Leaving out the images, transcribe every record below exactly.

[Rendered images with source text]
=== Section Start ===

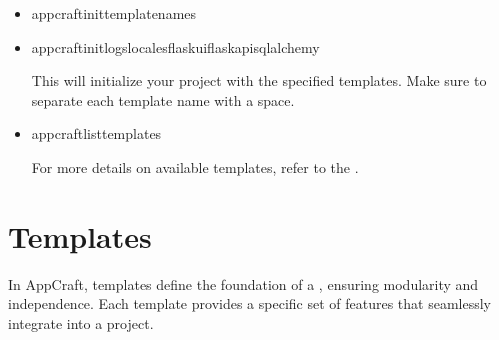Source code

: \documentclass[letterpaper,10pt,english]{sphinxhowto}
\begin{document}
\begin{itemize}
\item {} \begin{description}
\begin{sphinxVerbatim}[commandchars=\\\{\}]
appcraftinit\PYGZlt{}template\PYGZus{}names\PYGZgt{}
\end{sphinxVerbatim}

\end{description}

\item {} \begin{description}
\begin{sphinxVerbatim}[commandchars=\\\{\}]
appcraftinitlogslocalesflask\PYGZus{}uiflask\PYGZus{}apisqlalchemy
\end{sphinxVerbatim}

\sphinxAtStartPar
This will initialize your project with the specified templates. Make sure to separate each template name with a space.

\end{description}

\item {} \begin{description}
\begin{sphinxVerbatim}[commandchars=\\\{\}]
appcraftlist\PYGZus{}templates
\end{sphinxVerbatim}

\sphinxAtStartPar
For more details on available templates, refer to the .

\end{description}

\end{itemize}

\sphinxstepscope


\section{Templates}
\label{\detokenize{templates/index:templates}}\label{\detokenize{templates/index::doc}}
\sphinxAtStartPar
In AppCraft, templates define the foundation of a , ensuring modularity and independence. Each template provides a specific set of features that seamlessly integrate into a project.
\end{document}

=== Section End ===

_FINAL ANSWER_:
Source code

: \documentclass[letterpaper,10pt,english]{sphinxhowto}
\begin{document}
\begin{itemize}
\item {} \begin{description}
\begin{sphinxVerbatim}[commandchars=\\\{\}]
appcraftinit\PYGZlt{}template\PYGZus{}names\PYGZgt{}
\end{sphinxVerbatim}

\end{description}

\item {} \begin{description}
\begin{sphinxVerbatim}[commandchars=\\\{\}]
appcraftinitlogslocalesflask\PYGZus{}uiflask\PYGZus{}apisqlalchemy
\end{sphinxVerbatim}

\sphinxAtStartPar
This will initialize your project with the specified templates. Make sure to separate each template name with a space.

\end{description}

\item {} \begin{description}
\begin{sphinxVerbatim}[commandchars=\\\{\}]
appcraftlist\PYGZus{}templates
\end{sphinxVerbatim}

\sphinxAtStartPar
For more details on available templates, refer to the .

\end{description}

\end{itemize}

\sphinxstepscope


\section{Templates}
\label{\detokenize{templates/index:templates}}\label{\detokenize{templates/index::doc}}
\sphinxAtStartPar
In AppCraft, templates define the foundation of a , ensuring modularity and independence. Each template provides a specific set of features that seamlessly integrate into a project.
\end{document}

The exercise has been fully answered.